Among the exceptional features of restricted and indolent γ-HCD,, a rare form of γ-HCD MGUS has been described in 4 patients.,- In these patients, a small number of tumor cells were restricted in the bone marrow with an indolent clinical course. They did not have autoimmune disease. Regarding the clinical features of the present patient, he did not have systemic symptoms or autoimmune disease. The tumor cells that produced the truncated γ-heavy chain were restricted to the bone marrow comprising 2.8% of lymphoplasmacytic cells. Serum levels of IgG and M-peak on serum electrophoresis have remained stable for nearly 3 years. Based on findings, the present patient was diagnosed with γ-heavy chain MGUS, being the 5th reported case.

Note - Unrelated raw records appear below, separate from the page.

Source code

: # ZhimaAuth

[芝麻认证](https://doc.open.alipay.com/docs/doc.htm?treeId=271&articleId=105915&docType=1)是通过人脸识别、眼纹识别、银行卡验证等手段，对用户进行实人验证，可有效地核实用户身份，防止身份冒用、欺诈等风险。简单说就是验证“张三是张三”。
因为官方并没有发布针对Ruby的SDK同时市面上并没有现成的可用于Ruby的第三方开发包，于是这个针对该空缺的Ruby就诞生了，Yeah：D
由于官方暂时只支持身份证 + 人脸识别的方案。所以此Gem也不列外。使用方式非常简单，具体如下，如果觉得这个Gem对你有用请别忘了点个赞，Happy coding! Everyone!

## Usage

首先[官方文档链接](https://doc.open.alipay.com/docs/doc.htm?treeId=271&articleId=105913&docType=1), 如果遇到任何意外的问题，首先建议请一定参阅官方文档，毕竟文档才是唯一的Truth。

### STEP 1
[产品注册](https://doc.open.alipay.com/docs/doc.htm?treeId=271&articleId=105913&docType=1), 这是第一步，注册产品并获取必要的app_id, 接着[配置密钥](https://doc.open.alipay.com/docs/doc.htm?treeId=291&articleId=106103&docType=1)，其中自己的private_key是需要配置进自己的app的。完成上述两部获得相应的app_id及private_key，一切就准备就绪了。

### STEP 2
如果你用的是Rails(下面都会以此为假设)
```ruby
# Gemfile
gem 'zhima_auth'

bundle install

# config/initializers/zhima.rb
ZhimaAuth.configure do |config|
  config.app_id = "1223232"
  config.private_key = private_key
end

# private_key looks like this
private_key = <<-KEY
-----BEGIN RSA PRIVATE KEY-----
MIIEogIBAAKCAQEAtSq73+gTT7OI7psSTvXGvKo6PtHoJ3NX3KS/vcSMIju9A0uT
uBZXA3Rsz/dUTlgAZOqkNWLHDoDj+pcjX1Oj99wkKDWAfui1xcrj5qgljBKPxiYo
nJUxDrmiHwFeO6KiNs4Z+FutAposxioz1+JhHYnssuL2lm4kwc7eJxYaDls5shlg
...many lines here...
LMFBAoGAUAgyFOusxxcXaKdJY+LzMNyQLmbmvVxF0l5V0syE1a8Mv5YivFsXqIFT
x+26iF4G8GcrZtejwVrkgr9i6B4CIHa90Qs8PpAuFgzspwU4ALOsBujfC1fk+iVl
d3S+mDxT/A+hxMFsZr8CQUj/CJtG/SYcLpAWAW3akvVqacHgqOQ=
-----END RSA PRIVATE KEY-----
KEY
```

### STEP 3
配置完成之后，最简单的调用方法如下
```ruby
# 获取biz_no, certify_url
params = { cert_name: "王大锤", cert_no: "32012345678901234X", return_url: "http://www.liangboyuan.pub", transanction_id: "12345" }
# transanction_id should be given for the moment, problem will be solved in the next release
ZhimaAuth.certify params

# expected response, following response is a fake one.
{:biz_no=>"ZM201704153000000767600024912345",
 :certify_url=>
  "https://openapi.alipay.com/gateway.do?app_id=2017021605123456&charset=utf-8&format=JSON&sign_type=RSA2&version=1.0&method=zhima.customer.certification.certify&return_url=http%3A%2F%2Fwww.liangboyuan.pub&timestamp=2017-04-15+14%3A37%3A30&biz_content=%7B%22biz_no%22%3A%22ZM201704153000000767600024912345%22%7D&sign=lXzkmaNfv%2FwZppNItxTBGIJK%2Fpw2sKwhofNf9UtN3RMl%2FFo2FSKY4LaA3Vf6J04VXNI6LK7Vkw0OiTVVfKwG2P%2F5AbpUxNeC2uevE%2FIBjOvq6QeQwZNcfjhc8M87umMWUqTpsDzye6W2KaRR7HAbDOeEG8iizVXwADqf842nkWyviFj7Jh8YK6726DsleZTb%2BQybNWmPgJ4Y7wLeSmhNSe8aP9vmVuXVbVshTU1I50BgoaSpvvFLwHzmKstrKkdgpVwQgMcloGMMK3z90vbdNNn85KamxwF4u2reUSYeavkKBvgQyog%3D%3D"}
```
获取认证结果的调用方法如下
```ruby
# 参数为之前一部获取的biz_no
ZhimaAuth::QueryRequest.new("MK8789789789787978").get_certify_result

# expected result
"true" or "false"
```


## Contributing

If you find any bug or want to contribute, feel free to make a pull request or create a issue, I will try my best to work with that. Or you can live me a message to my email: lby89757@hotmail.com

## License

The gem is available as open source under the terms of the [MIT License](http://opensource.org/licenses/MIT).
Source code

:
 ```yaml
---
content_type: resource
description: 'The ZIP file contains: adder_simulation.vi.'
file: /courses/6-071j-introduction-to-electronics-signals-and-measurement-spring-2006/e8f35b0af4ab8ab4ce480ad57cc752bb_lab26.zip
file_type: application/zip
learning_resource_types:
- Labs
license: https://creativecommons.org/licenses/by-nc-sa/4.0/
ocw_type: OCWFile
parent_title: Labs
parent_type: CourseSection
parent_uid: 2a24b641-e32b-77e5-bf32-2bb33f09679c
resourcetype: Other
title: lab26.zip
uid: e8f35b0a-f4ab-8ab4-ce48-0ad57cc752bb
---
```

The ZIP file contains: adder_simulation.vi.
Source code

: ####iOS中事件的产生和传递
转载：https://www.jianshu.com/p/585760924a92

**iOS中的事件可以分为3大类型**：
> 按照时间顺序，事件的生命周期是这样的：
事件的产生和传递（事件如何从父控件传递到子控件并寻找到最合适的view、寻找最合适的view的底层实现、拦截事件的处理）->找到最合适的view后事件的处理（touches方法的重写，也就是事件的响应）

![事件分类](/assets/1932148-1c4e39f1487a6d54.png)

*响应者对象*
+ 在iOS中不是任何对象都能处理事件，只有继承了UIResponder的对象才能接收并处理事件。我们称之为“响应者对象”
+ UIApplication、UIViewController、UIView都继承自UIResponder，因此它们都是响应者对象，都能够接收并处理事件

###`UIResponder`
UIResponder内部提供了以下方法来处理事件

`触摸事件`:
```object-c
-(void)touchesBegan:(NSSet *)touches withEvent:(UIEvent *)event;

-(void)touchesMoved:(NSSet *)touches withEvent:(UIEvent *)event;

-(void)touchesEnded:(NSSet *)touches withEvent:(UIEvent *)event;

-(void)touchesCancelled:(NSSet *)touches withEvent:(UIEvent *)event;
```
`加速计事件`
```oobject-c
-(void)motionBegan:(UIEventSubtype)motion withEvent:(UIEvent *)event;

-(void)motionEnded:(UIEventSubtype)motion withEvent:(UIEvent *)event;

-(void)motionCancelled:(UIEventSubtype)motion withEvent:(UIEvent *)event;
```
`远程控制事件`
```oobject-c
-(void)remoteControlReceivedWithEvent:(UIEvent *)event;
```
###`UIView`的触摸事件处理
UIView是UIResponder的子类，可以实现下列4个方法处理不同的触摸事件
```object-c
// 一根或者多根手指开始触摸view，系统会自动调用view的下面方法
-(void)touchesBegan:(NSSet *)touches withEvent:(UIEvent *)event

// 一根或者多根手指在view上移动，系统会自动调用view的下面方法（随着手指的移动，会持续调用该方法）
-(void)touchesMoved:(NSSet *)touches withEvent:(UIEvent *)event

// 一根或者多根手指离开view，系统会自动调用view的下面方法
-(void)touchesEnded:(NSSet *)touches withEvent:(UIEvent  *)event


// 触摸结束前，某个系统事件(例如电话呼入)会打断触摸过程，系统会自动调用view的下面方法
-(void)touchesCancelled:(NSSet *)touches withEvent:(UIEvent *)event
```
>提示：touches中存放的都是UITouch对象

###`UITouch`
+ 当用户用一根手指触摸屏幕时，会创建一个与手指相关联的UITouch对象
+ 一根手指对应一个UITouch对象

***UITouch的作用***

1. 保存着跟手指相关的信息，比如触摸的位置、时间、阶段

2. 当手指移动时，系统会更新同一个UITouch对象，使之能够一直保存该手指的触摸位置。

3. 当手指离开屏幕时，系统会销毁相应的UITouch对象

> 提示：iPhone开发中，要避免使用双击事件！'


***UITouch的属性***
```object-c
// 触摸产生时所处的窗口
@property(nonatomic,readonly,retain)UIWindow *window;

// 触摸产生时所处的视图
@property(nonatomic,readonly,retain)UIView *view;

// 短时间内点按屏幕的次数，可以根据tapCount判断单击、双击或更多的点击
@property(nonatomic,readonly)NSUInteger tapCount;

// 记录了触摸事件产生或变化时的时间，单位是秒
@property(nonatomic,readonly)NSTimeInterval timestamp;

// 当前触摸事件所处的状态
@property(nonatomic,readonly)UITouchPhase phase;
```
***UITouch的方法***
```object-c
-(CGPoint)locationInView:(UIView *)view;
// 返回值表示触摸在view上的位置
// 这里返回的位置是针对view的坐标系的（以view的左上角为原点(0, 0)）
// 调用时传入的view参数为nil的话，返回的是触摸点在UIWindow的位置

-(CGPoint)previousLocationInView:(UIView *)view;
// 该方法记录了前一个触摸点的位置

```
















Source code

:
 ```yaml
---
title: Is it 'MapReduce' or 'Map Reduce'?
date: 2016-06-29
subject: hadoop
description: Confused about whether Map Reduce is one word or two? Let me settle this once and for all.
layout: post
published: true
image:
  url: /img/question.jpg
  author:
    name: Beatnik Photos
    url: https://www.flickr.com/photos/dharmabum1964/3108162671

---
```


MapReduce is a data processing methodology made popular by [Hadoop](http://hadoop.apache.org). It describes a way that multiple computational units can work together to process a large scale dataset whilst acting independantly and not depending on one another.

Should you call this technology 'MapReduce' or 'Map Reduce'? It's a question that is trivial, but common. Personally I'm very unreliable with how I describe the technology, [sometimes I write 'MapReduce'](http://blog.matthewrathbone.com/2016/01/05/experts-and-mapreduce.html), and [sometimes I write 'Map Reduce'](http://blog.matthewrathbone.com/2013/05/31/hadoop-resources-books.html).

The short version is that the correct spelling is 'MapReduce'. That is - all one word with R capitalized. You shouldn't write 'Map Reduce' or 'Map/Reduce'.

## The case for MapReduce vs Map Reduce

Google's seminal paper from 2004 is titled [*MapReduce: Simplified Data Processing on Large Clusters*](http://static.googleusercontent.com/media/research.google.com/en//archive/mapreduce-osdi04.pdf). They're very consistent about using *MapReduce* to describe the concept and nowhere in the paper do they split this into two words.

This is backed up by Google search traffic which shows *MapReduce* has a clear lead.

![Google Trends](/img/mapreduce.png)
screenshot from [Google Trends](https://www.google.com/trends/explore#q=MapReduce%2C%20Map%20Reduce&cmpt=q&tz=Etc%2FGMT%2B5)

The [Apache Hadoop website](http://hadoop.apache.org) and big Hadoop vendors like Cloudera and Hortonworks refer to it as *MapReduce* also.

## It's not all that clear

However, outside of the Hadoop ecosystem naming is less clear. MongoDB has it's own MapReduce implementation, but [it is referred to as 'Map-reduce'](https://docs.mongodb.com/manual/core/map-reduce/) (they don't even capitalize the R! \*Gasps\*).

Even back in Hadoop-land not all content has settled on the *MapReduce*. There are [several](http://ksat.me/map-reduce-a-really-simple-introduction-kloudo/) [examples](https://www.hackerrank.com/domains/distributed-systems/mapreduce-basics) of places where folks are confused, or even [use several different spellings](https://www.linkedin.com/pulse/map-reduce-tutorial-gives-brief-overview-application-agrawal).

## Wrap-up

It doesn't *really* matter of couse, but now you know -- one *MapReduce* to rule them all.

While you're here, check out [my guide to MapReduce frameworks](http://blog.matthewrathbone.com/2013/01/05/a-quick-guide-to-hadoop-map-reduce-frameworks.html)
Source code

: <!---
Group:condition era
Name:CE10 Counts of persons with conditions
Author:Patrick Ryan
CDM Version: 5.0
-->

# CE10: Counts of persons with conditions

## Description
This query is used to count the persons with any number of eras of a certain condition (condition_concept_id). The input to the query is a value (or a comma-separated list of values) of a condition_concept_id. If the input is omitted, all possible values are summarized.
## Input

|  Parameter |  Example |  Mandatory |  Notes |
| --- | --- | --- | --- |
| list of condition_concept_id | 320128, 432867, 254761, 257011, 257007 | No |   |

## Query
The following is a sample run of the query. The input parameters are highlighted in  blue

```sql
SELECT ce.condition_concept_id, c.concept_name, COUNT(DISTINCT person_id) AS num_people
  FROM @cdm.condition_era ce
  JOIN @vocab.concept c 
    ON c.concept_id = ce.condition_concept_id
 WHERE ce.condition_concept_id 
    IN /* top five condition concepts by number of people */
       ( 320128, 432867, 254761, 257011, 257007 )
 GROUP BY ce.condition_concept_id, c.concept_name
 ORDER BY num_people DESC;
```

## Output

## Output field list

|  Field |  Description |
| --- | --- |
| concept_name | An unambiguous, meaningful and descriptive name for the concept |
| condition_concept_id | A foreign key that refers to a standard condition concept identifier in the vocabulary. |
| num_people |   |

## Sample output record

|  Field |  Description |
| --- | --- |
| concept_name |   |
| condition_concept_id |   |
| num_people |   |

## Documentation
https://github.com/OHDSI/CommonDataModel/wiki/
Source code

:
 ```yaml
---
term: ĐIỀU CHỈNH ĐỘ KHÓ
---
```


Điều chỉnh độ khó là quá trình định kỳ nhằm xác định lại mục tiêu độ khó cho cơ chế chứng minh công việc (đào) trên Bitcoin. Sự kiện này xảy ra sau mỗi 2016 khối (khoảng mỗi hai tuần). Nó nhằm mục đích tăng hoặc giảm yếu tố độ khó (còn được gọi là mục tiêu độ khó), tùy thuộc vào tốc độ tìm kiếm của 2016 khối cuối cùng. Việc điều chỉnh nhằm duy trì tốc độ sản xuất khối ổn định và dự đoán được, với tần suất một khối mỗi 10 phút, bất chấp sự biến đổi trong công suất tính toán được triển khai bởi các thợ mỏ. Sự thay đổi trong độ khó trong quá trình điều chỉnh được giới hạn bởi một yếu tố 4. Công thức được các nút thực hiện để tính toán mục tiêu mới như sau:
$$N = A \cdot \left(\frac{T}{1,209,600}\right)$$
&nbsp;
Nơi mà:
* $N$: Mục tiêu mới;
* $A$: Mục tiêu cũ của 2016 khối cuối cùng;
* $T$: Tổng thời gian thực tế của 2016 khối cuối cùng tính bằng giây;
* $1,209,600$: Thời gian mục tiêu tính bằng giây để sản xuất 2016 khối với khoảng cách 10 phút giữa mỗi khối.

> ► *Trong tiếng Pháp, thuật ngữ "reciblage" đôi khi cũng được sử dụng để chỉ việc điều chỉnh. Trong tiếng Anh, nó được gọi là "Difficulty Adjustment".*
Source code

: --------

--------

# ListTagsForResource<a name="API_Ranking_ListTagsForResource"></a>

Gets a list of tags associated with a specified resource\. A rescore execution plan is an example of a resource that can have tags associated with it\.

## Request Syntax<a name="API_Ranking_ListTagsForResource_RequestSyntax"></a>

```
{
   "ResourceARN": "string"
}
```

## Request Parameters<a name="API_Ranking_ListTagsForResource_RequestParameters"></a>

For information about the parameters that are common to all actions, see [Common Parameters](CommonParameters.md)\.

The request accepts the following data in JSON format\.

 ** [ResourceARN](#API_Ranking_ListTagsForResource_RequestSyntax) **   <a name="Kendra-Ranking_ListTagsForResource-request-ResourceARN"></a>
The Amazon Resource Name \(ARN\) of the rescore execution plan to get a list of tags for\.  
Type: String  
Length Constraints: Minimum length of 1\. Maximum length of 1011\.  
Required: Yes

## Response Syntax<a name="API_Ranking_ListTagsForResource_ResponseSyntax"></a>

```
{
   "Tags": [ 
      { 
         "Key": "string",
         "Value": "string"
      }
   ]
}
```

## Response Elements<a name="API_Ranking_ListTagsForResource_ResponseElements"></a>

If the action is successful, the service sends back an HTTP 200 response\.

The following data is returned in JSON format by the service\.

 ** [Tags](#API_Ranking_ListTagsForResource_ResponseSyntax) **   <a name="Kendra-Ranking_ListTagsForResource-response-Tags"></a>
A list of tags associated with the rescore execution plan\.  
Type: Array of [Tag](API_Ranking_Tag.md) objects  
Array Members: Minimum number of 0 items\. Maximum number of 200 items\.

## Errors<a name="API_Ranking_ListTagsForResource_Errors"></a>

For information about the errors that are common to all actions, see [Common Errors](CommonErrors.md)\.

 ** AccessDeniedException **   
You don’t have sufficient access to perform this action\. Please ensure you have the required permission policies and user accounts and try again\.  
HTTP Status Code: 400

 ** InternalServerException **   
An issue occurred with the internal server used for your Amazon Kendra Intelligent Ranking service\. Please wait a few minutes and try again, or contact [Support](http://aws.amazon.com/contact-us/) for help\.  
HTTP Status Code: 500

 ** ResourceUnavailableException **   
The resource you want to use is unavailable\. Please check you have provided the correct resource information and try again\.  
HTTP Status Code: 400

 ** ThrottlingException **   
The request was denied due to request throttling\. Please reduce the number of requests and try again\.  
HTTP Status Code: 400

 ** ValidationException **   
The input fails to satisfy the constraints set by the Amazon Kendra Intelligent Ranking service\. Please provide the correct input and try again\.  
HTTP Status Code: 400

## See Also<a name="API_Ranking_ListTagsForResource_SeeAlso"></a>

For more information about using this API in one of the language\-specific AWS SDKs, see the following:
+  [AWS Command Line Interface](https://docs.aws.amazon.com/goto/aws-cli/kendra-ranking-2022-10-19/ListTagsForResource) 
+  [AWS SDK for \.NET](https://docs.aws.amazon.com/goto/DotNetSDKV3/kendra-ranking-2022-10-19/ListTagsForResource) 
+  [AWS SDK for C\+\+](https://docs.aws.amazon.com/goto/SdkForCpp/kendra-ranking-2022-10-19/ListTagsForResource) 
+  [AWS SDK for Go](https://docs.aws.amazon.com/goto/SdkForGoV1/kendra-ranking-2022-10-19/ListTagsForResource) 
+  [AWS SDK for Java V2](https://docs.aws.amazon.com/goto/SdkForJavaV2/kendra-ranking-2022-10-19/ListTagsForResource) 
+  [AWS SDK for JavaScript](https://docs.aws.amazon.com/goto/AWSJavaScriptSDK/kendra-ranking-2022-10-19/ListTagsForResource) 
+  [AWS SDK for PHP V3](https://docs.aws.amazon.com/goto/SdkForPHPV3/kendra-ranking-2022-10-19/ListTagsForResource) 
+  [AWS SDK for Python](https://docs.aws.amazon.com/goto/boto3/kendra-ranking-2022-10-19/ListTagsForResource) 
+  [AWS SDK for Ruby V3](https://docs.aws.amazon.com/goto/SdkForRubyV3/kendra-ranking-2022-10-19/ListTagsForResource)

In γ-HCD, the intracellular monoclonal γ-chain has been demonstrated by immunohistochemical methods but not by FCM. In the present case, we successfully detected the intracellular γ-chain by FCM, possibly being the first demonstration of the γ-chain in γ-HCD. The successful demonstration may be due to the polyvalent anti-γ antibody used in this analysis. Monoclonal anti-γ antibodies may fail to detect the intracellular γ-chain in some cases because the γ-chain is shorter (one half to three-quarters) than the normal γ-chain, and is thus an incomplete IgG heavy chain. Therefore, the polyvalent anti-γ antibody may have the advantage of being able to detect the intracellular γ-chain in FCM analysis (personal communication). Although polyvalent antibodies may increase non-specific reactions, non-specific staining is unlikely because smIgG was clearly negative (Figure 4, upper, right), and the pattern of cyIgG positivity (Figure 4, bottom, right) was considered reasonable in the present analysis.

In conclusion, we report a γ-HCD patient whose clinical features were consistent with MGUS. The total of 5 reported cases of γ-heavy chain MGUS, including the present case, suggests the presence of a new clinical entity of γ-HCD.